Im Arbeiten mit Familien und Paaren erlebe ich aber auch oft, wie Sarkasmus Hierarchien aufrechterhält. Wie Ironie verwendet wird, um Macht über andere zu haben, um sich abzugrenzen, und vieles mehr. Ich erlebe viel Zerstörung und Verletzung durch vermeintlichen Humor. Ich erlebe aber auch viel Betroffenheit und Heilung, wenn im Persönlichen die Verletzung sichtbar wird.
In der Vorbereitung für diesen Newsletter ist mir der Artikel „die Botoxkultur schadet unseren Kindern“ untergekommen, den mir Jesper Juul kurz vor Weihnachten schickte. Er beschreibt, dass wir unseren inneren Kompass brauchen. Die Notwendigkeit uns wirklich zu kennen, uns selbst wertzuschätzen und unsere Feinwahrnehmung zu schulen, und von der realen Gefahr, die von diesem am außen orientierten Umgang mit uns selbst ausgeht.

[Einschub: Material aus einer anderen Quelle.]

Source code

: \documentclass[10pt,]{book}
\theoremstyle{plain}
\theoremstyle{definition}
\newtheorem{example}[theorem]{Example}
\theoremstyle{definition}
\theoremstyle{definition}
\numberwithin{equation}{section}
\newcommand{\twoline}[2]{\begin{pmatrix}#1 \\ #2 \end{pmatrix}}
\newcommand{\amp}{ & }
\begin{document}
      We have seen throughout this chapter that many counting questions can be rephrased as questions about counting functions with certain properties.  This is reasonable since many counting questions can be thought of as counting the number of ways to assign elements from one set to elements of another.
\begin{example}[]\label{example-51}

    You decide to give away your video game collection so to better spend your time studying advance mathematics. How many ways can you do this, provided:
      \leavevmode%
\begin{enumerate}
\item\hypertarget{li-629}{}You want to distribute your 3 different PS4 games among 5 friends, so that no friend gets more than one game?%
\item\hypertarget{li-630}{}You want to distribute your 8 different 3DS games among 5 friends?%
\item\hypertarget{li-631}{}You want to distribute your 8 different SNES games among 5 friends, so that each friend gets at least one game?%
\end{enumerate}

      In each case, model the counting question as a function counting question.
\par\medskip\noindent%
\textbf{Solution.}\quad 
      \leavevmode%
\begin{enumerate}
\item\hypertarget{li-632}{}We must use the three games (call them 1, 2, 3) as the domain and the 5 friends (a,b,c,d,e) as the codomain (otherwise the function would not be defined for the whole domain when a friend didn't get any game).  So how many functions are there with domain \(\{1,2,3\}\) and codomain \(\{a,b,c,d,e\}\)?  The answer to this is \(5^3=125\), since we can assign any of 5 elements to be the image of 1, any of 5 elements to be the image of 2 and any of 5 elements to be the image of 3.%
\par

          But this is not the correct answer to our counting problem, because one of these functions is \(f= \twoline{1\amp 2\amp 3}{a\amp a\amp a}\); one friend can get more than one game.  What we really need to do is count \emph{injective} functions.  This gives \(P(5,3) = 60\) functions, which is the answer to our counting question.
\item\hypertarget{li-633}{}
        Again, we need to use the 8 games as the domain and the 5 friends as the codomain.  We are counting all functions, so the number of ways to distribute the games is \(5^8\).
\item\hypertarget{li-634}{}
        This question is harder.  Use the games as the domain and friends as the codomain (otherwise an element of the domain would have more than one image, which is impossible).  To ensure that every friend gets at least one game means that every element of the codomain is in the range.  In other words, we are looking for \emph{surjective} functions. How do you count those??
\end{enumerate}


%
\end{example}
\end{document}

Für mich bleibt bei all diesen Fragen, aber immer wieder das Spüren der Erde unter meinen Füßen, der Atem, der mich ständig belebt und der Blick, wenn ich gesehen werde oder jemanden wirklich sehe. Meine Wahrnehmung von dem was im Moment ist und meine schöpferische Kraft etwas neu und anders anzugehen.
In diesem Sinne wünsche ich uns allen ein Jahr des gemeinsamen Ringens um das Wesentliche im Zwischenmenschlichen und ein Jahr des „zu mir“ und „zum anderen“ Kommens. Danke fürs Anteilnehmen und Anregen lassen.